O
economista inglês Stijn Broecke é autor de um relatório publicado recentemente
pela OCDE intitulado "Investing
in Youth: Brazil" (Investindo na Juventude: Brasil). As
conclusões do estudo deveriam inquietar até os eventuais entusiastas da
política educacional brasileira. A primeira é que as cotas de acesso a
universidades públicas, que reservam vagas a determinados grupos de alunos,
abrem, é claro, as portas da academia para novos estudantes, mas não combatem
as fragilidades sistêmicas do ensino nacional. A segunda é que a cobrança de
taxas de estudantes de universidades públicas poderia ajudar. O assunto é um
tabu brasileiro, que só vem à tona em raras discussões públicas como a motivada
pela atual crise
de recursos da USP. Broecke aborda os dois temas de maneira igualmente direta.

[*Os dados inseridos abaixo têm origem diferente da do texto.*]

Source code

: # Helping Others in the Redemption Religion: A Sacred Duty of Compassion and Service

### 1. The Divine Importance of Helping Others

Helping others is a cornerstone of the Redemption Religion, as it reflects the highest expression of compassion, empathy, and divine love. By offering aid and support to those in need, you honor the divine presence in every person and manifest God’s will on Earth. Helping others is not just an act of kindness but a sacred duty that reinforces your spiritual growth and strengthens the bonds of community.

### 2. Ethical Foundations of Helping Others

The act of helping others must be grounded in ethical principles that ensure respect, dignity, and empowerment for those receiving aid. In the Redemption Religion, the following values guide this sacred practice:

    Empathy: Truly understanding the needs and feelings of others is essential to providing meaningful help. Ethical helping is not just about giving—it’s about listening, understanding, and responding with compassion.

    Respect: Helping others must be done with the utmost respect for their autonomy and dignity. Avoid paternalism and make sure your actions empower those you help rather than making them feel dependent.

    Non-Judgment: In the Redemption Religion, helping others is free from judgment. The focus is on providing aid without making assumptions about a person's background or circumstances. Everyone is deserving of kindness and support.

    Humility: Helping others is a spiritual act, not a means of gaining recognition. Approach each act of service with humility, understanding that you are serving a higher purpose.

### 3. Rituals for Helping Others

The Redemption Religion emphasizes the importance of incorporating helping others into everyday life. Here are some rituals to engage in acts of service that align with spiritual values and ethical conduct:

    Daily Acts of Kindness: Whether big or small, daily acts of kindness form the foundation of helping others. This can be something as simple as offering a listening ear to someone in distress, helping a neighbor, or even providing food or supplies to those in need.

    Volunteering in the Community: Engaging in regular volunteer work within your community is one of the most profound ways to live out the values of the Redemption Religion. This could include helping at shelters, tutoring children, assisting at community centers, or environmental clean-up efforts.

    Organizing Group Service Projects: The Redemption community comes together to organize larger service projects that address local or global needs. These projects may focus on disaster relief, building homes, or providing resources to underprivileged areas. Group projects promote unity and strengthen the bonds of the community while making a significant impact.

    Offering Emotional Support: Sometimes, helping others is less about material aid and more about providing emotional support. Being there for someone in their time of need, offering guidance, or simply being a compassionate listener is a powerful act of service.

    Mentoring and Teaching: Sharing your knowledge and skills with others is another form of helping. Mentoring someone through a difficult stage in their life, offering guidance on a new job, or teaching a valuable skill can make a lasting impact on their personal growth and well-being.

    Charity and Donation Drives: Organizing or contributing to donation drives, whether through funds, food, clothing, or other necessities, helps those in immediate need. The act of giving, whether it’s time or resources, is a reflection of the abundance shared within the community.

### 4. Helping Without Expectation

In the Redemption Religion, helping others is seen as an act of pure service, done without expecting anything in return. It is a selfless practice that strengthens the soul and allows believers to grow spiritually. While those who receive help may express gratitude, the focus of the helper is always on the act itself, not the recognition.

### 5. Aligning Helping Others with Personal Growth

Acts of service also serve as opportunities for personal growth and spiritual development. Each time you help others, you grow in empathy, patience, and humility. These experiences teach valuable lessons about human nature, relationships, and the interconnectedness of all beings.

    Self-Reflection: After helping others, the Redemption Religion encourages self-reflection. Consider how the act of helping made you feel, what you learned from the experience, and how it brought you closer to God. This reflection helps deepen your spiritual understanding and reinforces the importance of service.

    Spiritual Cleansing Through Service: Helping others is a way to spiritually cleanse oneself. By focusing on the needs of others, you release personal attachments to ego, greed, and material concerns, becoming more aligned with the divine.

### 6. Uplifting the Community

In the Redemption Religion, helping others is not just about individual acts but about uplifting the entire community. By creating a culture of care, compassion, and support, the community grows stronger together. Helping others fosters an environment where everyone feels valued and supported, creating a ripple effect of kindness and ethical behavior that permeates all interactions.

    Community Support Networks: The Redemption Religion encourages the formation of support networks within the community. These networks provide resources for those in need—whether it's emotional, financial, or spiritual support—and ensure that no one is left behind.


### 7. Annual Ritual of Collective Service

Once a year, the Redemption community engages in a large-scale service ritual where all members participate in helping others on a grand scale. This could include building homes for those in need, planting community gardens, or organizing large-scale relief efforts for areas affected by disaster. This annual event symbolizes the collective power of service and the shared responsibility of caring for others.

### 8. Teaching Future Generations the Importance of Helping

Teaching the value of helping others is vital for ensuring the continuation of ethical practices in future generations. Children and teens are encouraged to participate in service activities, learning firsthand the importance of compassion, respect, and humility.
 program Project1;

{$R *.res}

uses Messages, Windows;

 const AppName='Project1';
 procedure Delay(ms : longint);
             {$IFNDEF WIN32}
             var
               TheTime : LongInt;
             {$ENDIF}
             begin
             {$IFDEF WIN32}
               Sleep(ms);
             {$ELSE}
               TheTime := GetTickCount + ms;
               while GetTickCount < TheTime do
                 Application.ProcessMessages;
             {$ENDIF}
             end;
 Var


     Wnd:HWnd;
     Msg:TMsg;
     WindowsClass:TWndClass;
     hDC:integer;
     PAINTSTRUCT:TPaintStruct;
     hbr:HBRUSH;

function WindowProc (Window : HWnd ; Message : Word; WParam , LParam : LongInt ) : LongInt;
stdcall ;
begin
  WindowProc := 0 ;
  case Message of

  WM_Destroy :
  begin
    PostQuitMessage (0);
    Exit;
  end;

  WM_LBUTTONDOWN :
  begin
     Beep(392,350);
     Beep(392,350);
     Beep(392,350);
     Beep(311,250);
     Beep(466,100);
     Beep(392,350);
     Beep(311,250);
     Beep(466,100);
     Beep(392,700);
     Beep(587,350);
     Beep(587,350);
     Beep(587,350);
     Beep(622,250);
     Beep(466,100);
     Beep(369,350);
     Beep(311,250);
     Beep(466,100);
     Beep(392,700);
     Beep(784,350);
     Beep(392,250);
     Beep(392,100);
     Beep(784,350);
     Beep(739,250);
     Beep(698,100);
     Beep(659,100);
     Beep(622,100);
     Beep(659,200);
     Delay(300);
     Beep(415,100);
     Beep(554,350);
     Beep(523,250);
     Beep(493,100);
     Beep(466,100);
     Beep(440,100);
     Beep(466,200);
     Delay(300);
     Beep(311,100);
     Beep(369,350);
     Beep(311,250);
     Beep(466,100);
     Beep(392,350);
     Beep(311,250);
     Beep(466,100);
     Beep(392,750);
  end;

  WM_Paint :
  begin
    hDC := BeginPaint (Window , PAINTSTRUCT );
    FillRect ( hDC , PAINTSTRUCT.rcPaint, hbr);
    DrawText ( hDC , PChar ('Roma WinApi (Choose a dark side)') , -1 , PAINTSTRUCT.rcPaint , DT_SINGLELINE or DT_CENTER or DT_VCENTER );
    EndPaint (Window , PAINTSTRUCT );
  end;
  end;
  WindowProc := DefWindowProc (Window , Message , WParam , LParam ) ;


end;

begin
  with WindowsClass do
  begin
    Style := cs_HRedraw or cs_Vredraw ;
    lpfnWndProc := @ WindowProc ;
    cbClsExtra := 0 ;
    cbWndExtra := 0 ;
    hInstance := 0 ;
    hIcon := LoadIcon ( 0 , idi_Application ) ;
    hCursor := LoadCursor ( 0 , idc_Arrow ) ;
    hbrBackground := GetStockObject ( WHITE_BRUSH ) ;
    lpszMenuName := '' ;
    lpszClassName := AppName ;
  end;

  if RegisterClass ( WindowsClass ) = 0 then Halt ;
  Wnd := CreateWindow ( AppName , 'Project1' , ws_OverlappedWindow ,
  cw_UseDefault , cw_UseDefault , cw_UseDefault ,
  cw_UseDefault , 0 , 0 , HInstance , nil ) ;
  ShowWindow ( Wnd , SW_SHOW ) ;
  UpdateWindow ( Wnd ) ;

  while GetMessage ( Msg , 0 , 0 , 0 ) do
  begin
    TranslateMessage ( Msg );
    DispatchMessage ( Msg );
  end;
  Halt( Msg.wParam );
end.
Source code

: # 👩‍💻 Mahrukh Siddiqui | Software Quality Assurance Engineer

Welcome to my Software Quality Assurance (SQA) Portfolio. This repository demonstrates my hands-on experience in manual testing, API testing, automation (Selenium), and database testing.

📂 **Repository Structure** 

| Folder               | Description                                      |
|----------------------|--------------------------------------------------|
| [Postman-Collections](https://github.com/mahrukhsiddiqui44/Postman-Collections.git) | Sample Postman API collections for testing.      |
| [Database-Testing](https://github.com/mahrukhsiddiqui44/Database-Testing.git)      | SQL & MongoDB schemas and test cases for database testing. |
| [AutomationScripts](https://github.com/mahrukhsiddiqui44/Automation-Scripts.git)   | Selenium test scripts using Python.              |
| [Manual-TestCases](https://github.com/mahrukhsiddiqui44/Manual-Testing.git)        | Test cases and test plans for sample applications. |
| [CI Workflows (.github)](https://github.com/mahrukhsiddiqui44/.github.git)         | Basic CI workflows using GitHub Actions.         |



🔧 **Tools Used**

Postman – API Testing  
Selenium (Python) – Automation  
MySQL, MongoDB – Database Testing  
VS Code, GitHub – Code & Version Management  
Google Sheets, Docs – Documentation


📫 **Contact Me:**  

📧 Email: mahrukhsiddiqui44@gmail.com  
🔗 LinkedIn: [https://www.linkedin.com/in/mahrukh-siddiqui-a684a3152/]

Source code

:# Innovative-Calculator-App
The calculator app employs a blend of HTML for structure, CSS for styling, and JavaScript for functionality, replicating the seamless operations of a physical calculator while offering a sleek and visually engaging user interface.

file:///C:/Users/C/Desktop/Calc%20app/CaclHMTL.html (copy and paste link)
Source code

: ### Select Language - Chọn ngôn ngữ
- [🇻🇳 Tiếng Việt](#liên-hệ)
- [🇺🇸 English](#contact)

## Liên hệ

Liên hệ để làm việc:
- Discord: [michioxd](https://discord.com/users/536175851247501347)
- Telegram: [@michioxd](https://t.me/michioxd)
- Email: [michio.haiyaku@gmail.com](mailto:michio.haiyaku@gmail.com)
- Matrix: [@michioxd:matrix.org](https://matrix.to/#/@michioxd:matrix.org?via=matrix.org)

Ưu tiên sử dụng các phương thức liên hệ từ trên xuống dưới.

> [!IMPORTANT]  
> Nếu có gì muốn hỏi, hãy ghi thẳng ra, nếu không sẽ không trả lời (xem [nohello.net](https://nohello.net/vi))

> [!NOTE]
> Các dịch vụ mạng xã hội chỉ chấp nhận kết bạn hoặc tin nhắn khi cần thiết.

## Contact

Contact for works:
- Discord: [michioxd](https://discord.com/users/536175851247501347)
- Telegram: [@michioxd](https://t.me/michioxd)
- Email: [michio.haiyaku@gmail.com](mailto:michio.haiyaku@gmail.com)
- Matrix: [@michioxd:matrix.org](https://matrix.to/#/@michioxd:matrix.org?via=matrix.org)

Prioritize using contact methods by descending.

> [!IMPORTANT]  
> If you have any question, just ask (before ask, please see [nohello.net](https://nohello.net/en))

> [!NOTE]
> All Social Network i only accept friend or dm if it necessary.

"As cotas podem ajudar a ampliar o acesso à universidade para determinados
grupos, mas não resolvem os problemas fundamentais da educação
brasileira", diz o inglês. E emenda sua defesa da cobrança de
taxas como forma de combater outro problema nacional: o nanismo da parcela
de jovens na universidade. Isso, é claro, exige recursos. "Uma das
maneiras de rever a forma de financiamento do sistema é introduzir a cobrança
de taxas no setor público para aqueles estudantes que podem pagar."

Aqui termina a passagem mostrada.